Why Do Chips Need Testing?
A chip that is correctly designed can still be incorrectly manufactured. Semiconductor fabrication involves hundreds of process steps — photolithography, deposition, etching, chemical-mechanical polishing, implantation — each with its own variability. A particle of contamination landing on a wafer, a lithography focus error, a metal via that didn't fill completely — any of these can create a defect that turns a functional design into a broken chip.
The numbers are sobering. Even at mature process nodes with well-controlled fabs, typical die yields are 60–90%. At leading-edge nodes (3nm, 2nm), yields for large dies start significantly lower and improve over time. Every chip that ships with a manufacturing defect is a potential field return, a safety issue, or a recall.

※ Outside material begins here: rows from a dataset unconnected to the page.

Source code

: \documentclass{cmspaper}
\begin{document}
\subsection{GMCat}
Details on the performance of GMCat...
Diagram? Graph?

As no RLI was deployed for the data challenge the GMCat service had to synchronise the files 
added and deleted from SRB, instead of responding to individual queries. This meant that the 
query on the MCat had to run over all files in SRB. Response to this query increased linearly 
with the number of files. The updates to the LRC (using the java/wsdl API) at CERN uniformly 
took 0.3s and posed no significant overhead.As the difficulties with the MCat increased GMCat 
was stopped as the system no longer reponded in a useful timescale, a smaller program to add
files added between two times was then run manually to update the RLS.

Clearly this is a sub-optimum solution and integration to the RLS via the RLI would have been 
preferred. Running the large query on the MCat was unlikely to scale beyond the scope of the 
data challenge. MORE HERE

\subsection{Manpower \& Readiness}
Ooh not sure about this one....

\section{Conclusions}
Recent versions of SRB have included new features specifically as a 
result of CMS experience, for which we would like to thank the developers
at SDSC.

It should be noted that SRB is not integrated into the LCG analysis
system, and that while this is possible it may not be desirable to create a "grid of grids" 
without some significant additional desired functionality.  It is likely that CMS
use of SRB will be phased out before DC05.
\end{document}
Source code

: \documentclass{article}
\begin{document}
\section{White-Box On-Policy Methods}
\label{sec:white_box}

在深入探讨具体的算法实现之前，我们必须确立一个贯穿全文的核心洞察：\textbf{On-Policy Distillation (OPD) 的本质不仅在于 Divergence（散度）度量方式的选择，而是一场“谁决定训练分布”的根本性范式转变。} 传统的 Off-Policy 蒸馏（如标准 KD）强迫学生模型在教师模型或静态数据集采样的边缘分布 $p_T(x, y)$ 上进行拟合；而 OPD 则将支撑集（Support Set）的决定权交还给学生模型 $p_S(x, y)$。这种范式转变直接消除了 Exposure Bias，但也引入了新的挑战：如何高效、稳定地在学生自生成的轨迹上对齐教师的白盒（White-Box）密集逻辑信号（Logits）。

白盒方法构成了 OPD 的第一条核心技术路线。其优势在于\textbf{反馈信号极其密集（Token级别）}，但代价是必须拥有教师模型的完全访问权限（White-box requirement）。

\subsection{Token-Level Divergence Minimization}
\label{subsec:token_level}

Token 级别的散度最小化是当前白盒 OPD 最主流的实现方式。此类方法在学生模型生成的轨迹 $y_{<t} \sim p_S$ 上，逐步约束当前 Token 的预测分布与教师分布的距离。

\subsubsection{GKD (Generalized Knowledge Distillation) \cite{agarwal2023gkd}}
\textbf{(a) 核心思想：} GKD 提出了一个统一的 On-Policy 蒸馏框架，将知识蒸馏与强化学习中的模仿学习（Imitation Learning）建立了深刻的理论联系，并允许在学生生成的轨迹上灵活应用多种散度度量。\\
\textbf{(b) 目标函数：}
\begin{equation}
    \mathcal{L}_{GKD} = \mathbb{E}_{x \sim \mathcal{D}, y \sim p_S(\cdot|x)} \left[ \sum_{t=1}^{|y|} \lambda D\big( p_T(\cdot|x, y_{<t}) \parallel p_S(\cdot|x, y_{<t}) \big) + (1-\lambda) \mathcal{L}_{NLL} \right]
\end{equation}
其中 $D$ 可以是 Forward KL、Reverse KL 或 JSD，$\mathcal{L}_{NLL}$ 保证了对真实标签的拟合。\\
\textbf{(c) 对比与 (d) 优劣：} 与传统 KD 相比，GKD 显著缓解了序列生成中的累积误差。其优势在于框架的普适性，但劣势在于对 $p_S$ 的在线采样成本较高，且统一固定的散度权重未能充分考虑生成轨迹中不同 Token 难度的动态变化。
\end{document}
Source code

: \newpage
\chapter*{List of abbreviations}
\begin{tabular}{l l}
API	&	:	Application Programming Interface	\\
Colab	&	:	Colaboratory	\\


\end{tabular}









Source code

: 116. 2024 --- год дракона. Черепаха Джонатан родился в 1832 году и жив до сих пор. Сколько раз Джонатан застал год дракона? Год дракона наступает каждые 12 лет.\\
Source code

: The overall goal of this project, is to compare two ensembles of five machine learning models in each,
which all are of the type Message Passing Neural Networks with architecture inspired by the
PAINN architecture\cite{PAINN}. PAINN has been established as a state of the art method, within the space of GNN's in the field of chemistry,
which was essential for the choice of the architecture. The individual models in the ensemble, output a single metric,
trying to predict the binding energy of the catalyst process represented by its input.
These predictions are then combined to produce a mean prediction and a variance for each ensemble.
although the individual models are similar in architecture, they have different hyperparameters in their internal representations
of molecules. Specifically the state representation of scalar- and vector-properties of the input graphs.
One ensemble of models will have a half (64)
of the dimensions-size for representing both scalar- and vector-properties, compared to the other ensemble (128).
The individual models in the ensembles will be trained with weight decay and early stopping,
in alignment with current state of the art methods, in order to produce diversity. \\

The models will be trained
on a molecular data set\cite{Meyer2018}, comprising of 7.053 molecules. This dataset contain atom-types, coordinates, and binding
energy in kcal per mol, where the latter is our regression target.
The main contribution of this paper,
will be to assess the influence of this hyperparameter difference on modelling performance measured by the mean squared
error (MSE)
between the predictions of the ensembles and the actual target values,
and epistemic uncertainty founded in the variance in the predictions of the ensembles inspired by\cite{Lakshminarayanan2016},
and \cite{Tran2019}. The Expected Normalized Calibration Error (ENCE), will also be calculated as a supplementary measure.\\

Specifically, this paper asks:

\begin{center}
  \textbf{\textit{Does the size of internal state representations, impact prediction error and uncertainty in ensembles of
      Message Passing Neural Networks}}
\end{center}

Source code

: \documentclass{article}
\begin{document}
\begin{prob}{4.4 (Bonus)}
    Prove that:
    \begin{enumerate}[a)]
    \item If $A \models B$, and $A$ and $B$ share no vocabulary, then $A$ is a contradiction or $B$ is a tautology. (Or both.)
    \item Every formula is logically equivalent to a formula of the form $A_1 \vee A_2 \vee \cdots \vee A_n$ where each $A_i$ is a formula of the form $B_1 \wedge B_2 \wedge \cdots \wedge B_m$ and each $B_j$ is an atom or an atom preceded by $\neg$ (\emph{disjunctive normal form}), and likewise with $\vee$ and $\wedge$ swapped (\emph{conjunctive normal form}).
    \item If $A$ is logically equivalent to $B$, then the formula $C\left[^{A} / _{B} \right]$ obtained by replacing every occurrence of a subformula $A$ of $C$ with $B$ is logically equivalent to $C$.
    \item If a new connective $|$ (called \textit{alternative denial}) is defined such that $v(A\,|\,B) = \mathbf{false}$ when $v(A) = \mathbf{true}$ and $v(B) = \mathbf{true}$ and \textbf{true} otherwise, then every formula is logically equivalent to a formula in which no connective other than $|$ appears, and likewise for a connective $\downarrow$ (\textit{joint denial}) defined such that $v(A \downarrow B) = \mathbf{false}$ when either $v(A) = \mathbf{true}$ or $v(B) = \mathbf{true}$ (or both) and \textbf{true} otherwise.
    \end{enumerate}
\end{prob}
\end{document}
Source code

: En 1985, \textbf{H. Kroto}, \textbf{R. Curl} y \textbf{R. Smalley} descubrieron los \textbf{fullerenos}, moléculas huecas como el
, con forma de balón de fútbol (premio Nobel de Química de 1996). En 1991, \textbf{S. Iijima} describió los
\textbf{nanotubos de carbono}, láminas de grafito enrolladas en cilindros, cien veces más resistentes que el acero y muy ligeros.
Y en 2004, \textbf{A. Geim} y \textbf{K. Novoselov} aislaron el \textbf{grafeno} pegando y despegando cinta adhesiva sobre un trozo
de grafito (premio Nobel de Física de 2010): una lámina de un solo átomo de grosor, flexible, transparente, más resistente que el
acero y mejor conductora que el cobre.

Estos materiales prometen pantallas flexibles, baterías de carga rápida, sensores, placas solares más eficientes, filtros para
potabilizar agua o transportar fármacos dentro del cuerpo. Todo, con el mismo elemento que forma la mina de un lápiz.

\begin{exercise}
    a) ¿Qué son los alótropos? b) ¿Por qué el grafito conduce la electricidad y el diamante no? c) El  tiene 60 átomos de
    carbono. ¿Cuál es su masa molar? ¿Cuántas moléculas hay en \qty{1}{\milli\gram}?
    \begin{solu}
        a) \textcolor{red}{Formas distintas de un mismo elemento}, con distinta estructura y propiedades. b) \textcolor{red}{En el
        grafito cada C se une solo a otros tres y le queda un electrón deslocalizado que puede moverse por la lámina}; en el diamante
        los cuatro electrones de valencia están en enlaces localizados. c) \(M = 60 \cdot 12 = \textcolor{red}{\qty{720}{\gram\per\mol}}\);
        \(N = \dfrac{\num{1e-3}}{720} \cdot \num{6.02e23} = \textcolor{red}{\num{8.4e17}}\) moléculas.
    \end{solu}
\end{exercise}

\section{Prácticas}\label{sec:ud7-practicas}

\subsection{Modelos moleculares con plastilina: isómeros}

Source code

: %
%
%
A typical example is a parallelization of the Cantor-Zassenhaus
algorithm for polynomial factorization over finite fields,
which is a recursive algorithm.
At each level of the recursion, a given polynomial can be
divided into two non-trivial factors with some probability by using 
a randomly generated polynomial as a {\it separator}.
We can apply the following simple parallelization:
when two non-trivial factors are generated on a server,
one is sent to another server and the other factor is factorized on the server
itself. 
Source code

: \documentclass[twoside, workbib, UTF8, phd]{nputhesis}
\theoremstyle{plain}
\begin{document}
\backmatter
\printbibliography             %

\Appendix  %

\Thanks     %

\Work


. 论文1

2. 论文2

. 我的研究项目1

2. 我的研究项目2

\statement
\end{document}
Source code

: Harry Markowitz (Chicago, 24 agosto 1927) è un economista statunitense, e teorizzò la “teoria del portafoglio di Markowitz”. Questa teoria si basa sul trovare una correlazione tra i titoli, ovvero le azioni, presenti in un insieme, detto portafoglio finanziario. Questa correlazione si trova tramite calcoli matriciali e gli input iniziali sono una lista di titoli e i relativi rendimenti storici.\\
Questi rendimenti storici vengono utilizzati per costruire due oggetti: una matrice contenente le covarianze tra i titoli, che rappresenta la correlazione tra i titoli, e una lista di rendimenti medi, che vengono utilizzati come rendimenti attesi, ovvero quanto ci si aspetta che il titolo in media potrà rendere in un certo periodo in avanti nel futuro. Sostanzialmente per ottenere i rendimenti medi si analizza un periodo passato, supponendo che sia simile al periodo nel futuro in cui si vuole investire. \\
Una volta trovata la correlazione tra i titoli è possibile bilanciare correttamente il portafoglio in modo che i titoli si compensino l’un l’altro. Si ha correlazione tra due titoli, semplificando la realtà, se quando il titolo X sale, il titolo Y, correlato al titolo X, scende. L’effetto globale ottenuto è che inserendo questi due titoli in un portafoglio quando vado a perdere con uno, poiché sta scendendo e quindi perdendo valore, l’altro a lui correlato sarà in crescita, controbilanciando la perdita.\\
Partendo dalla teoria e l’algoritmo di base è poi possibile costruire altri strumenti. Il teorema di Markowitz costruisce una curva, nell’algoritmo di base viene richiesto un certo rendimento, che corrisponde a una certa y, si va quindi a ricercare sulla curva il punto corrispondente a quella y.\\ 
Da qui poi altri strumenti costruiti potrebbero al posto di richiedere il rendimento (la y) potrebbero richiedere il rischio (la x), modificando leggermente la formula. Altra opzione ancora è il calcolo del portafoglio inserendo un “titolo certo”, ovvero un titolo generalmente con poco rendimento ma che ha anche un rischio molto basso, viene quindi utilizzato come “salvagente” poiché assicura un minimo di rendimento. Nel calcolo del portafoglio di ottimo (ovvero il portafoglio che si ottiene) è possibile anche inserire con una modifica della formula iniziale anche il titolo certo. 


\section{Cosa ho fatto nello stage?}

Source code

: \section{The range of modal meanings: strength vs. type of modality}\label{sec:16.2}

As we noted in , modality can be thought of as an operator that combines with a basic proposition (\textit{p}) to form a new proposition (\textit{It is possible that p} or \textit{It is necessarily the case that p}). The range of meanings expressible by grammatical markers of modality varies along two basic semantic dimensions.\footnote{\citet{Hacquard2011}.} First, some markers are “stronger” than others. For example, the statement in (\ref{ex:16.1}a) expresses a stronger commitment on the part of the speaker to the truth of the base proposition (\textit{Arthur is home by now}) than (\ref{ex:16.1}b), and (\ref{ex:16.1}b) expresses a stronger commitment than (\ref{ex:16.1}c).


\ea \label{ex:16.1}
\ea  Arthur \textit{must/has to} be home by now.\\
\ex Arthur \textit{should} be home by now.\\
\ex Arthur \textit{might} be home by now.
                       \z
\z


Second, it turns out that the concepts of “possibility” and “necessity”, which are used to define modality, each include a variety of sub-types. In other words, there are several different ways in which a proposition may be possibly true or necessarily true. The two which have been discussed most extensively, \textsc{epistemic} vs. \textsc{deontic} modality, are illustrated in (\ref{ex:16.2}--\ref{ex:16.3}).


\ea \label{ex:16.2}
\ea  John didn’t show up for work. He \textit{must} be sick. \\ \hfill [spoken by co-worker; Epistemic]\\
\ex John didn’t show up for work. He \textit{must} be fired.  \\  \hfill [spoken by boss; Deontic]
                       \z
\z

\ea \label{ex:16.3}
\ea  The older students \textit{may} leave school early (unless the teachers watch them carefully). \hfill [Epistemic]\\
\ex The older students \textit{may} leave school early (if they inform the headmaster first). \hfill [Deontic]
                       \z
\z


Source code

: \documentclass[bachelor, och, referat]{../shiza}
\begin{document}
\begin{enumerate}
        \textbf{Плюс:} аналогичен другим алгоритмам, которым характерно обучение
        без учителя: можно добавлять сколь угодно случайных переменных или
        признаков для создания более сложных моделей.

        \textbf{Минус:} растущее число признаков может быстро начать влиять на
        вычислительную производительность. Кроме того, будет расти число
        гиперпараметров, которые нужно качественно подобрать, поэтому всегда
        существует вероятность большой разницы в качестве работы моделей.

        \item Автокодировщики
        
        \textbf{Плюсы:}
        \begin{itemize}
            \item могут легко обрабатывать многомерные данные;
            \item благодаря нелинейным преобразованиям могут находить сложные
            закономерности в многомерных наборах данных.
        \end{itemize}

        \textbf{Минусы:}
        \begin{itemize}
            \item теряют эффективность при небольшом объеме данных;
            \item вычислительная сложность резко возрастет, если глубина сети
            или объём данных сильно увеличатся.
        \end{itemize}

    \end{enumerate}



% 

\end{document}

Testing is the last gate before a chip reaches the customer. The Automatic Test Equipment (ATE) — a machine costing $1–5 million — applies thousands of test vectors to every chip, measures the outputs, and decides: pass or fail. The set of test vectors is generated by ATPG (Automatic Test Pattern Generation) tools, and the probability that a bad chip slips through is determined by the fault coverage of those vectors.
Modern chips have billions of transistors. You cannot apply enough random test vectors to thoroughly exercise all of them in a reasonable time. DFT solves this by adding special test structures (scan chains, BIST, JTAG) that make the chip's internal state directly accessible — converting an intractable test problem into a manageable one.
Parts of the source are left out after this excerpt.